NBA writer for The Athletic believes the Kings will miss the playoffs this season
Oct 17, 2023, 11:10 AM

SACRAMENTO, CALIFORNIA - APRIL 30: Domantas Sabonis #10 of the Sacramento Kings drives to the basket during the second quarter against the Golden State Warriors in game seven of the Western Conference First Round Playoffs at Golden 1 Center on April 30, 2023 in Sacramento, California. NOTE TO USER: User expressly acknowledges and agrees that, by downloading and or using this photograph, User is consenting to the terms and conditions of the Getty Images License Agreement. (Photo by Ezra Shaw/Getty Images)
(Photo by Ezra Shaw/Getty Images)
The Sacramento Kings finished the 2022-23 season with a 48-34 record, the top spot in the Pacific Division, and were the third overall seed in the playoffs. Players, coaches and executives walked away from last year with end-of-season awards, too.
But, that’s not enough to convince John Hollinger of The Athletic that last year for the Kings wasn’t a fluke.
The veteran NBA writer released an article earlier this week predicting which Western Conference teams will miss the playoffs. There are the teams everyone believes will be all the way at the bottom — Houston Rockets, San Antonio Spurs, and Portland Trail Blazers — before he gets into the fringe Play-In teams.
Hollinger expects the Kings to win nine fewer games for a 39-43 record and miss both the playoffs and Play-In.
The odds of repeating the Kings’ 2022-23 injury avoidance are unlikely, the second unit looks shaky at best and will be considerably more exposed if the starters miss actual games, and it appears this year’s West will be much less forgiving.
One of the teams Hollinger predicts will be in the Play-In tournament is the New Orleans Pelicans. Last year, their main three players, Zion Williamson, Brandon Ingram and CJ McCollum, only played 10 games together. Williamson and Ingram missed a combined 90 games. The Dallas Mavericks and Oklahoma City Thunder are his other picks to join the Pelicans in the Play-In Tournament.
Sacramento’s big two of De’Aaron Fox and Domantas Sabonis, on the other hand, missed a combined 12 games.
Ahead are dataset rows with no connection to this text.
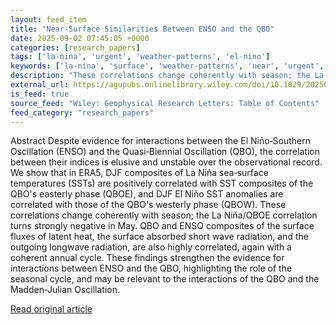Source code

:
 ```yaml
---
layout: feed_item
title: "Near‐Surface Similarities Between ENSO and the QBO"
date: 2025-09-02 07:45:05 +0000
categories: [research_papers]
tags: ['la-nina', 'urgent', 'weather-patterns', 'el-nino']
keywords: ['la-nina', 'surface', 'weather-patterns', 'near', 'urgent', 'el-nino', 'similarities']
description: "These correlations change coherently with season; the La Niña/QBOE correlation turns strongly negative in May"
external_url: https://agupubs.onlinelibrary.wiley.com/doi/10.1029/2025GL116360?af=R
is_feed: true
source_feed: "Wiley: Geophysical Research Letters: Table of Contents"
feed_category: "research_papers"
---
```


Abstract Despite evidence for interactions between the El Niño‐Southern Oscillation (ENSO) and the Quasi‐Biennial Oscillation (QBO), the correlation between their indices is elusive and unstable over the observational record. We show that in ERA5, DJF composites of La Niña sea‐surface temperatures (SSTs) are positively correlated with SST composites of the QBO's easterly phase (QBOE), and DJF El Niño SST anomalies are correlated with those of the QBO's westerly phase (QBOW). These correlations change coherently with season; the La Niña/QBOE correlation turns strongly negative in May. QBO and ENSO composites of the surface fluxes of latent heat, the surface absorbed short wave radiation, and the outgoing longwave radiation, are also highly correlated, again with a coherent annual cycle. These findings strengthen the evidence for interactions between ENSO and the QBO, highlighting the role of the seasonal cycle, and may be relevant to the interactions of the QBO and the Madden‐Julian Oscillation.

[Read original article](https://agupubs.onlinelibrary.wiley.com/doi/10.1029/2025GL116360?af=R)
So how does a team with a major injury history finish stronger than the Kings? The future, to Hollinger, lies within the roster.
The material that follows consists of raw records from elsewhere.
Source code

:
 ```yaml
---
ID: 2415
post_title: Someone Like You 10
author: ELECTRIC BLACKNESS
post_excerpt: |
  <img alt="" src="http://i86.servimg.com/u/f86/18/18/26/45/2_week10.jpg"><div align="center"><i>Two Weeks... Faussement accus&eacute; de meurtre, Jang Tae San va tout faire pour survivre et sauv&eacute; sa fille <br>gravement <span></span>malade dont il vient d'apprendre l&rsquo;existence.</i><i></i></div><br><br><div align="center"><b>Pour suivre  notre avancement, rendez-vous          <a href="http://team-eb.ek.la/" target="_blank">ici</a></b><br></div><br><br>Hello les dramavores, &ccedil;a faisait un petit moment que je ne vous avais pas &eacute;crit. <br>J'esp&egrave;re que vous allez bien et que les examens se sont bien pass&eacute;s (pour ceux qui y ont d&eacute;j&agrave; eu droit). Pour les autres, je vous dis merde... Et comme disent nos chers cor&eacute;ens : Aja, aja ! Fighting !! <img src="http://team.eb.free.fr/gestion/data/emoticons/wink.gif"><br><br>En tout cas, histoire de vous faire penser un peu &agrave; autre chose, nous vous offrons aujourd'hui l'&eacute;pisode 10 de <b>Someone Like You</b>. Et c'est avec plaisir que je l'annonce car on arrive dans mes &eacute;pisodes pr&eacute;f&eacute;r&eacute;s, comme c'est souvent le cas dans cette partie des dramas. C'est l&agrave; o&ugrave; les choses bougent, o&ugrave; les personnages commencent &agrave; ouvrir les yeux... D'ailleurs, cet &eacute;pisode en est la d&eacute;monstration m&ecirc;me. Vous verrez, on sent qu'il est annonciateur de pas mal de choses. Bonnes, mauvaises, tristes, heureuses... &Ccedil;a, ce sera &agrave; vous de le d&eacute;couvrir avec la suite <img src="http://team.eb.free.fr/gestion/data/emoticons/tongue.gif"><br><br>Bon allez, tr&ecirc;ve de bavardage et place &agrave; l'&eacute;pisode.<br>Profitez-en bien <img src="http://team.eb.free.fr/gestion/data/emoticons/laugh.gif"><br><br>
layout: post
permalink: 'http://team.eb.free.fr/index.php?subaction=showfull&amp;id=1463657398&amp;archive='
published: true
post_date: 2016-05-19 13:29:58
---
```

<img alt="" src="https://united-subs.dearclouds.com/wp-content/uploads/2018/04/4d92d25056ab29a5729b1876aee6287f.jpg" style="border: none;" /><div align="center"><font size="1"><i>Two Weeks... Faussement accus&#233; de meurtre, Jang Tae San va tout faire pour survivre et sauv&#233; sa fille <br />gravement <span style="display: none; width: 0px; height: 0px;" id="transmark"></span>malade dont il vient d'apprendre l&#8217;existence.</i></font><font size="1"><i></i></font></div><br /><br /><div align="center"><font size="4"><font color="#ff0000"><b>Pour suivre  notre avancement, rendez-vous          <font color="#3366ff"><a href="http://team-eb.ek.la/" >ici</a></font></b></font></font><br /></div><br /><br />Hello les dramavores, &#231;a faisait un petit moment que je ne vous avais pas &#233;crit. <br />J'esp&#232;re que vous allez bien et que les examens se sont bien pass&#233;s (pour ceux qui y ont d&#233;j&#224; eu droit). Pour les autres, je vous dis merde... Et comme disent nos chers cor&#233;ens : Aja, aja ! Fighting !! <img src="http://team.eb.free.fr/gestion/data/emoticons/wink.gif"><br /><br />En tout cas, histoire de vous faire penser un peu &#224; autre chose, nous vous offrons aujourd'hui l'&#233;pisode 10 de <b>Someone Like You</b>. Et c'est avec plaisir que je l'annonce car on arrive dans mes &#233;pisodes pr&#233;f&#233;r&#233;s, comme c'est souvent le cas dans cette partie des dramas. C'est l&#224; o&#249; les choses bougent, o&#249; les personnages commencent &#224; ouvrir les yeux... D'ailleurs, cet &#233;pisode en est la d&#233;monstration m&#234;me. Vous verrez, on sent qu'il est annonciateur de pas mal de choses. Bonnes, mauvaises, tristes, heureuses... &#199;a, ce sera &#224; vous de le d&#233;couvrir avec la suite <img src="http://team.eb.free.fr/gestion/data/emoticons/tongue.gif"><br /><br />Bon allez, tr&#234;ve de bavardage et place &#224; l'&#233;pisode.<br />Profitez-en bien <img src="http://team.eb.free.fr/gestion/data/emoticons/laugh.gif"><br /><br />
Of course, all our assumptions are contingent on the current roster and not the one they may have later in the season, which takes us to an important conversation: What could this team look like if it decided to push some chips in further? The Kings have a relatively clean cap sheet going forward, enough expiring money to make a palatable salary match and can still trade first-round picks in 2028 and 2030. (Their 2026 pick could potentially come back online too; the Kings owe a top-14 protected pick to Atlanta this season from the Kevin Huerter trade.) Thus, the big-picture debate: This team is clearly better than any of the previous 15 years in Sactown, but is it good enough to start taking big risks with future draft capital? Is there a realistic trade endgame that gives the Kings a top-five-caliber roster and justifies a damn-the-torpedoes trade?
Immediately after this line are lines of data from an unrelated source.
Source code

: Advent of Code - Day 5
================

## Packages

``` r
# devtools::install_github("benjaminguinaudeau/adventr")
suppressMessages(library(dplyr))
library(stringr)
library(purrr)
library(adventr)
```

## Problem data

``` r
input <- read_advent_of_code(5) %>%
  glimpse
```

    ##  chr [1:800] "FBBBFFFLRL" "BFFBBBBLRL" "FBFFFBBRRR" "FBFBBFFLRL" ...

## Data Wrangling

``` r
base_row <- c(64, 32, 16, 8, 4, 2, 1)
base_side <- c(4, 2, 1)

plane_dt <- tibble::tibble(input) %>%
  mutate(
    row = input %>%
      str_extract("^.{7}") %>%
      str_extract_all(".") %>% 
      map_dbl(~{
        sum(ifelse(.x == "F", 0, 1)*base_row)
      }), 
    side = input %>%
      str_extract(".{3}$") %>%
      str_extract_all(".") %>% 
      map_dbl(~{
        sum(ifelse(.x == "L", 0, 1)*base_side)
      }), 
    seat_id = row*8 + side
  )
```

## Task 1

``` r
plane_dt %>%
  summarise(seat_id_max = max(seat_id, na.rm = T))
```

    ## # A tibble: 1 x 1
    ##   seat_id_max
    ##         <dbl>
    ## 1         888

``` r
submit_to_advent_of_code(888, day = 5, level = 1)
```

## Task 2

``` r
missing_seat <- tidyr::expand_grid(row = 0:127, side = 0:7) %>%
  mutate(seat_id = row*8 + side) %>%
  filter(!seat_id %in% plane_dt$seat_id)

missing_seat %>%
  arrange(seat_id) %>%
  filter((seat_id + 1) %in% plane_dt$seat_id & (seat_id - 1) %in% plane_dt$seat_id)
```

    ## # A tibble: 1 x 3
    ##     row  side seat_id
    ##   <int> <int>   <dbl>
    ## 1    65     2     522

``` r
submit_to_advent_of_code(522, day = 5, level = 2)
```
So let’s recap. Hollinger’s argument that the Kings miss the playoffs is because they can’t be as healthy as they were last year and even though the team opted for continuity instead of flashy moves this offseason, we shouldn’t believe this is the roster Sacramento will have later in the season.
It’s not the strongest argument, especially when every other team in the Pacific Division has had injury issues in recent years. Last season:
- Anthony Davis missed 26 games for the Lakers
- Kawhi Leonard missed 30 games for the Clippers
- Steph Curry missed 26 games for the Warriors
- Kevin Durant missed 35 games between the Nets and Suns
Of course, there are many other NBA analysts who do believe in ‘The Beam Team’ like ESPN’s Michael Wilbon, so it will be up to the Kings to prove Hollinger wrong in 2023-24.